** RECORD EXCERPTS follows **

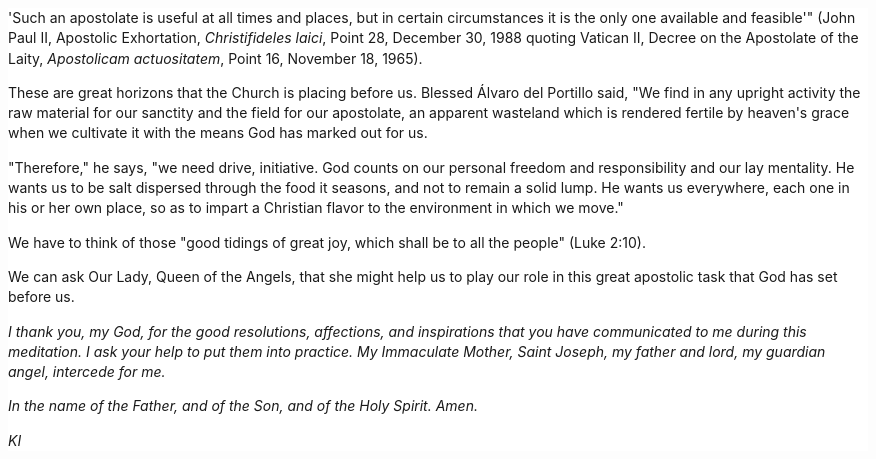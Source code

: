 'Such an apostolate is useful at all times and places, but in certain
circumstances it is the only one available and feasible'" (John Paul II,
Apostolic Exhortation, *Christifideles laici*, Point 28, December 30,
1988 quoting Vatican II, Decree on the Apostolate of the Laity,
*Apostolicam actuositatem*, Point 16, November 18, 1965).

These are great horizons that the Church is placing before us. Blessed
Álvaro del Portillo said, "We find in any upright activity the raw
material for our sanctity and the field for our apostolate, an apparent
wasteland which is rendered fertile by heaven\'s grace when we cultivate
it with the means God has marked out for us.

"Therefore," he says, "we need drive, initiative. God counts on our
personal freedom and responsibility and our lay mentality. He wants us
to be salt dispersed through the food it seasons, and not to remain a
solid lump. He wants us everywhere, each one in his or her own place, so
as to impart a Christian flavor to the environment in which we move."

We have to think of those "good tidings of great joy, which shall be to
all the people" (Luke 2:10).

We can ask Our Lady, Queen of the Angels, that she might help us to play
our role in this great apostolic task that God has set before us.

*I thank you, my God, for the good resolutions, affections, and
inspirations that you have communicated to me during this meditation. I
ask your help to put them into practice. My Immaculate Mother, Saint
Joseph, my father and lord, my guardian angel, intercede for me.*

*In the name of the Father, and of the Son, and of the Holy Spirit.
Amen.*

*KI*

** End of RECORD EXCERPTS **
** RECORD EXCERPTS follows **

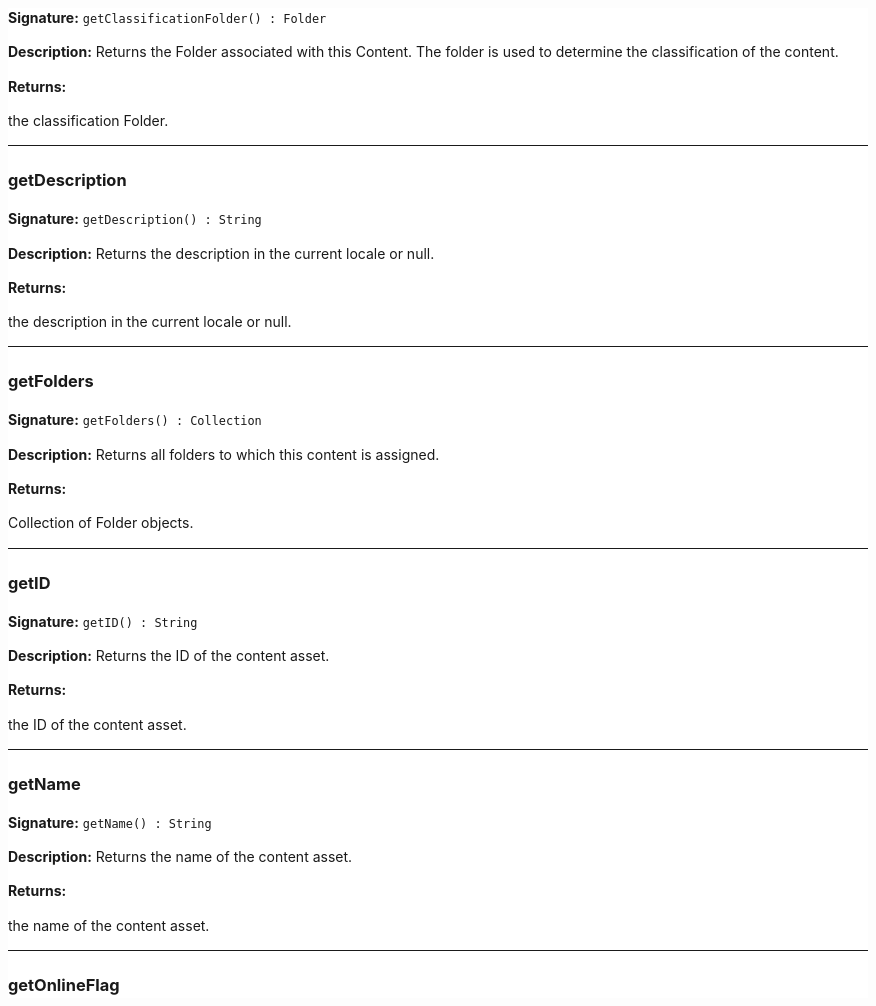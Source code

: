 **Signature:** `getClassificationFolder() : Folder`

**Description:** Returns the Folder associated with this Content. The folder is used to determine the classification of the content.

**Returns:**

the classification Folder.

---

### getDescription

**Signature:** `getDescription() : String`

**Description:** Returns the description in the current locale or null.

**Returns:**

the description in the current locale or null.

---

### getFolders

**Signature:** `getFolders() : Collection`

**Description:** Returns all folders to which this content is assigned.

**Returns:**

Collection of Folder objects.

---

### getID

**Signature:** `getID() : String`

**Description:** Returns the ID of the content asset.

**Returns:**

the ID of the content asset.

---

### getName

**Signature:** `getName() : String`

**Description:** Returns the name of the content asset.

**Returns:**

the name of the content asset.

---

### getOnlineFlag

** End of RECORD EXCERPTS **
** RECORD EXCERPTS follows **

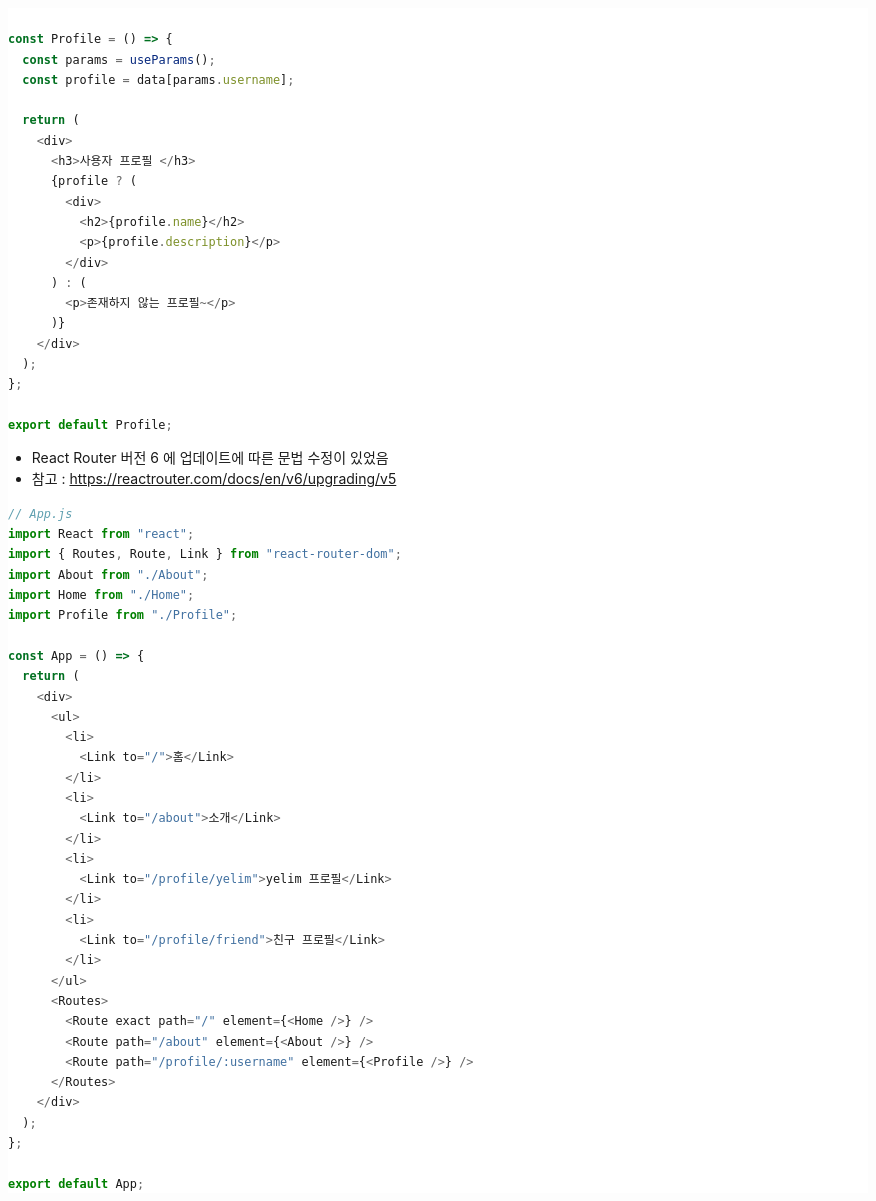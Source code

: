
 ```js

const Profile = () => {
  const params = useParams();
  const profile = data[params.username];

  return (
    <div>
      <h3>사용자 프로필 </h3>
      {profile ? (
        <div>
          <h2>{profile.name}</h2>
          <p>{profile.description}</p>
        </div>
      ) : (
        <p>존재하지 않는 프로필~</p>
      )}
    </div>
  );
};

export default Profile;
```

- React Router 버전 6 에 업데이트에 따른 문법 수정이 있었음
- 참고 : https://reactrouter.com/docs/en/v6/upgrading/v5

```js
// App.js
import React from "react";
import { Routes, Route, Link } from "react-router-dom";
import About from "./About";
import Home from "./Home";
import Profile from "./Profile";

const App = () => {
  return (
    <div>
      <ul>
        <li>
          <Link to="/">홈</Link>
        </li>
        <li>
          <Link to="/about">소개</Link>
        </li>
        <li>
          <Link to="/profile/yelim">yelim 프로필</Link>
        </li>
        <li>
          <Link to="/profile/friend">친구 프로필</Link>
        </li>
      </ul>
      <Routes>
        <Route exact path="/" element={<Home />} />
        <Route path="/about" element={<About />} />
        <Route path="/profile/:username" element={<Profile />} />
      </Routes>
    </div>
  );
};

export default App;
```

** End of RECORD EXCERPTS **

The answer is each line from the entries above in which the word "export" occurs.

export default Profile;
export default App;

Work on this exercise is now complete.